Se consideraba un lujo y ahora es la cosa más normal del mundo. En los últimos cuarenta años, el turismo ha cambiado tanto como la sociedad. El sector ha pasado de generar 84.000 millones de euros a casi un billón en la actualidad, según la Organización Mundial del Turismo. De la agencia de viajes convencional hemos pasado a reservar con un clic y de ser un lujo al mundo low cost.

El mercado turístico se ha adaptado como ningún otro a las demandas de un mundo cada vez más global, conectado y exigente. Repasamos en cuatro claves las últimas cuatro décadas del sector.
Un mundo global. La caída del Muro de Berlín (1989), el Acuerdo de Schengen (1995) o la Directiva Bolkestein (2006) ayudaron a romper fronteras y a trasladar la globalización al turismo.

Desde entonces, los viajes internacionales y la aparición de nuevos destinos se ha multiplicado. En 1980 viajaron 278 millones de personas, 674 millones en 2000 y 1.322 millones en 2017, según datos de la OMT.

La irrupción de internet. Su llegada en los noventa revolucionaría para siempre la manera de entender el turismo. Las agencias de viajes tuvieron que adaptarse a las nuevas exigencias de la web y el consumidor si querían competir con portales online, como Nautalia o Logitravel.

A su vez, las redes sociales y los smartphones han creado, en esta última década, un turista "inteligente" y exigente, que compra a través del móvil y decide el destino en función de Instagram. Las reservas de vuelo y hotel a través de móvil representan ya un 28% del total, según Lastminute.com.

¿Puede morir de éxito?

El turismo está en apogeo. En 2017, el número de viajeros creció un 7% respecto a 2016, España batió récord con 82 millones de visitantes y, además, los informes de la OMT han previsto que para 2030 haya 1.800 millones de turistas en el mundo.

Pero ¿qué clase de turismo se espera? El papel de las agencias físicas será importante, según César Gutiérrez, presidente de la patronal Fetave. "Deberán especializarse cada vez más y combinar lo online con lo presencial para satisfacer a un cliente experto y conectado", sostiene.

La innovación tecnológica, la seguridad y la creciente implantación de la robótica también darán que hablar. Con la masificación ha surgido la turismofobia, que hace plantearse si el éxito puede llegar a ser una condena.
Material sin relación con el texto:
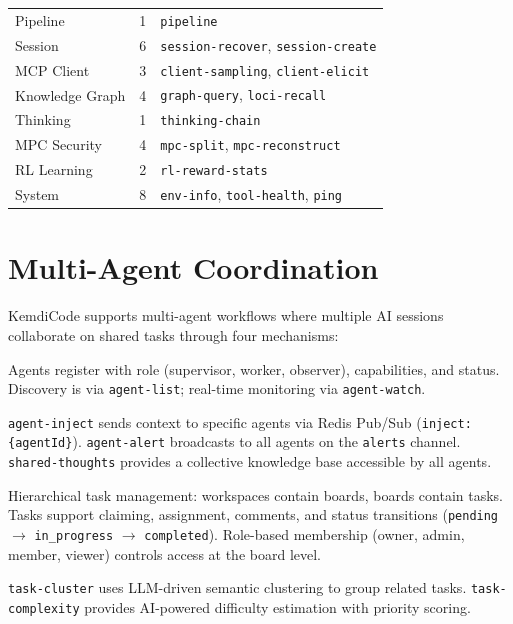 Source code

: \documentclass[journal,10pt]{IEEEtran}
\newcommand{\code}[1]{\texttt{#1}}
\begin{document}
\begin{table}[!t]
\begin{tabular}{@{}lcp{28mm}@{}}
Pipeline          & 1  & \code{pipeline} \\
Session           & 6  & \code{session-recover}, \code{session-create} \\
MCP Client        & 3  & \code{client-sampling}, \code{client-elicit} \\
Knowledge Graph   & 4  & \code{graph-query}, \code{loci-recall} \\
Thinking          & 1  & \code{thinking-chain} \\
MPC Security      & 4  & \code{mpc-split}, \code{mpc-reconstruct} \\
RL Learning       & 2  & \code{rl-reward-stats} \\
System            & 8  & \code{env-info}, \code{tool-health}, \code{ping} \\
\bottomrule
\end{tabular}
\end{table}

\section{Multi-Agent Coordination}
\label{sec:multiagent}

KemdiCode supports multi-agent workflows where multiple AI sessions collaborate on shared tasks through four mechanisms:

\begin{description}[nosep,style=unboxed,leftmargin=0pt,font=\normalfont\itshape]
\item[Agent Registry.] Agents register with role (supervisor, worker, observer), capabilities, and status. Discovery is via \code{agent-list}; real-time monitoring via \code{agent-watch}.

\item[Message Passing.] \code{agent-inject} sends context to specific agents via Redis Pub/Sub (\code{inject:\{agentId\}}). \code{agent-alert} broadcasts to all agents on the \code{alerts} channel. \code{shared-thoughts} provides a collective knowledge base accessible by all agents.

\item[Kanban System.] Hierarchical task management: workspaces contain boards, boards contain tasks. Tasks support claiming, assignment, comments, and status transitions (\code{pending} $\to$ \code{in\_progress} $\to$ \code{completed}). Role-based membership (owner, admin, member, viewer) controls access at the board level.

\item[Task Intelligence.] \code{task-cluster} uses LLM-driven semantic clustering to group related tasks. \code{task-complexity} provides AI-powered difficulty estimation with priority scoring.
\end{description}
\end{document}
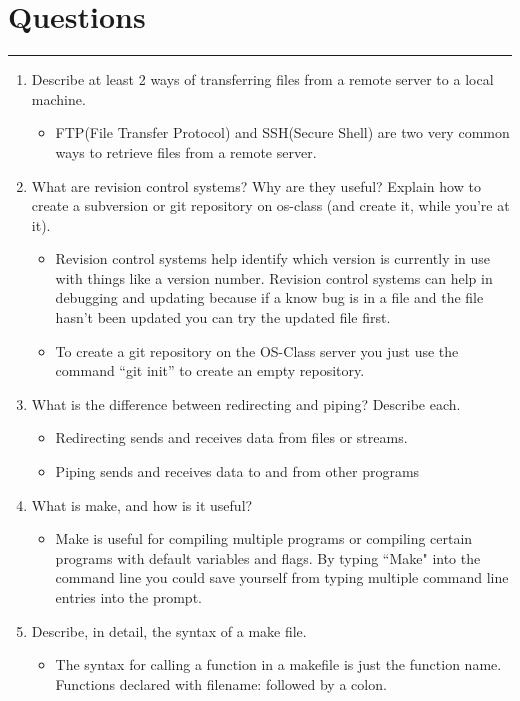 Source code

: \documentclass[letterpaper,10pt,titlepage,fleqn]{article}
\begin{document}
\section*{Questions}

\hrule

\begin{enumerate}
\item Describe at least 2 ways of transferring files from a remote server to a local machine.
\begin{itemize}
\item FTP(File Transfer Protocol) and SSH(Secure Shell) are two very common ways to retrieve files from a remote server.
\end{itemize}
\item What are revision control systems? Why are they useful? Explain how to create a subversion or git repository on os-class (and create it, while you're at it).
\begin{itemize}
\item Revision control systems help identify which version is currently in use with things like a version number. Revision control systems can help in debugging and updating because if a know bug is in a file and the file hasn’t been updated you can try the updated file first.
\item To create a git repository on the OS-Class server you just use the command ``git init” to create an empty repository.
\end{itemize}
\item What is the difference between redirecting and piping? Describe each.
\begin{itemize}
\item Redirecting sends and receives data from files or streams.
\item Piping sends and receives data to and from other programs
\end{itemize}
\item What is make, and how is it useful?
\begin{itemize}
\item Make is useful for compiling multiple programs or compiling certain programs with default variables and flags. By typing ``Make" into the command line you could save yourself from typing multiple command line entries into the prompt.
\end{itemize}
\item Describe, in detail, the syntax of a make file.
\begin{itemize}
\item The syntax for calling a function in a makefile is just the function name. Functions declared with \textlangle filename\textrangle : followed by a colon.\\

\end{itemize}
\end{enumerate}
\end{document}
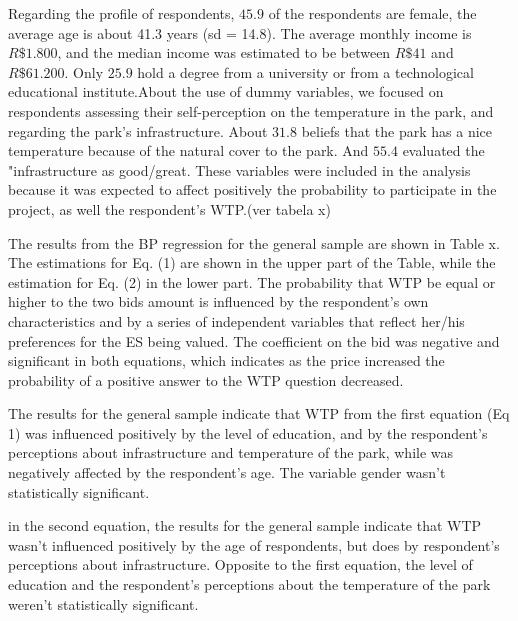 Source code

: \documentclass[smallextended]{svjour3}       %
\begin{document}
Regarding the profile of respondents, \(45.9%
\) of the respondents are female, the average age is about 41.3 years
(sd = 14.8). The average monthly income is \(R\$ 1.800\), and the median
income was estimated to be between \(R\$ 41\) and \(R\$ 61.200\). Only
\(25.9%
\) hold a degree from a university or from a technological educational
institute.About the use of dummy variables, we focused on respondents
assessing their self-perception on the temperature in the park, and
regarding the park's infrastructure. About \(31.8%
\) beliefs that the park has a nice temperature because of the natural
cover to the park. And \(55.4%
\) evaluated the "infrastructure as good/great. These variables were
included in the analysis because it was expected to affect positively
the probability to participate in the project, as well the respondent's
WTP.(ver tabela x)

The results from the BP regression for the general sample are shown in
Table x. The estimations for Eq. (1) are shown in the upper part of the
Table, while the estimation for Eq. (2) in the lower part. The
probability that WTP be equal or higher to the two bids amount is
influenced by the respondent's own characteristics and by a series of
independent variables that reflect her/his preferences for the ES being
valued. The coefficient on the bid was negative and significant in both
equations, which indicates as the price increased the probability of a
positive answer to the WTP question decreased.

The results for the general sample indicate that WTP from the first
equation (Eq 1) was influenced positively by the level of education, and
by the respondent's perceptions about infrastructure and temperature of
the park, while was negatively affected by the respondent's age. The
variable gender wasn't statistically significant.

in the second equation, the results for the general sample indicate that
WTP wasn't influenced positively by the age of respondents, but does by
respondent's perceptions about infrastructure. Opposite to the first
equation, the level of education and the respondent's perceptions about
the temperature of the park weren't statistically significant.
\end{document}
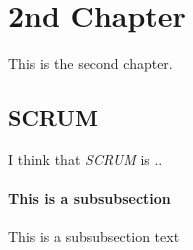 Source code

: \chapter{2nd Chapter}
\label{chapter:2ndchapter}

This is the second chapter.

\section{SCRUM}
I think that \emph{SCRUM} is ..

\subsubsection{This is a subsubsection}
This is a subsubsection text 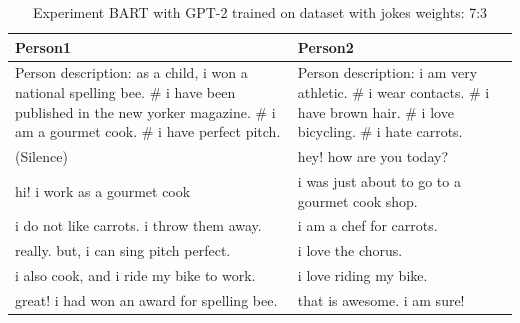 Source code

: \begin{table}[ht]
\centering
 \begin{tabular}{|p{7cm}|p{7cm}|} 
 \hline\hline
 \textbf{Person1} & \textbf{Person2} \\
 \hline\hline
 Person description: as a child, i won a national spelling bee. \# i have been published in the new yorker magazine. \# i am a gourmet cook. \# i have perfect pitch. & Person description: i am very athletic. \# i wear contacts. \# i have brown hair. \# i love bicycling. \# i hate carrots. \\
 \hline
 (Silence) & hey! how are you today? \\ 
 \hline
 hi! i work as a gourmet cook & i was just about to go to a gourmet cook shop. \\
 \hline
 i do not like carrots. i throw them away. & i am a chef for carrots.\\
 \hline 
 really. but, i can sing pitch perfect. & i love the chorus. \\
 \hline
 i also cook, and i ride my bike to work. & i love riding my bike. \\
 \hline 
 great! i had won an award for spelling bee. & that is awesome. i am sure! \\
 \hline\hline
 \end{tabular}
 \caption{Experiment BART with GPT-2 trained on dataset with jokes weights: 7:3}
\label{tab:bart_conversation_gpt2}
\end{table}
Juan Luis Nicolau, catedrático de Virginia Tech University (EE UU), cree que es necesario un modelo sostenible, que incluya a los residentes, a los turistas y a las organizaciones.

Democratización del trans­porte. Hasta finales de los noventa, volar era cosa de ricos. La liberalización del sector aéreo y los acuerdos de cielos abiertos en Europa se tradujeron en un aumento de la competencia, de las rutas y la aparición de aerolíneas baratas. En esos años, en España, el AVE empezó a conectar ciudades en un instante, potenciando el turismo interior, además del de sol y playa.

Destinos sostenibles

En 1995 se empezó a hablar de turismo sostenible. Desde entonces se han impulsado políticas y proyectos destinados a desarrollar una actividad en armonía con el medio ambiente y la sociedad. Ecoturismo, destinos verdes, turismo responsable...fueron términos que empezaron a acuñarse en este ámbito.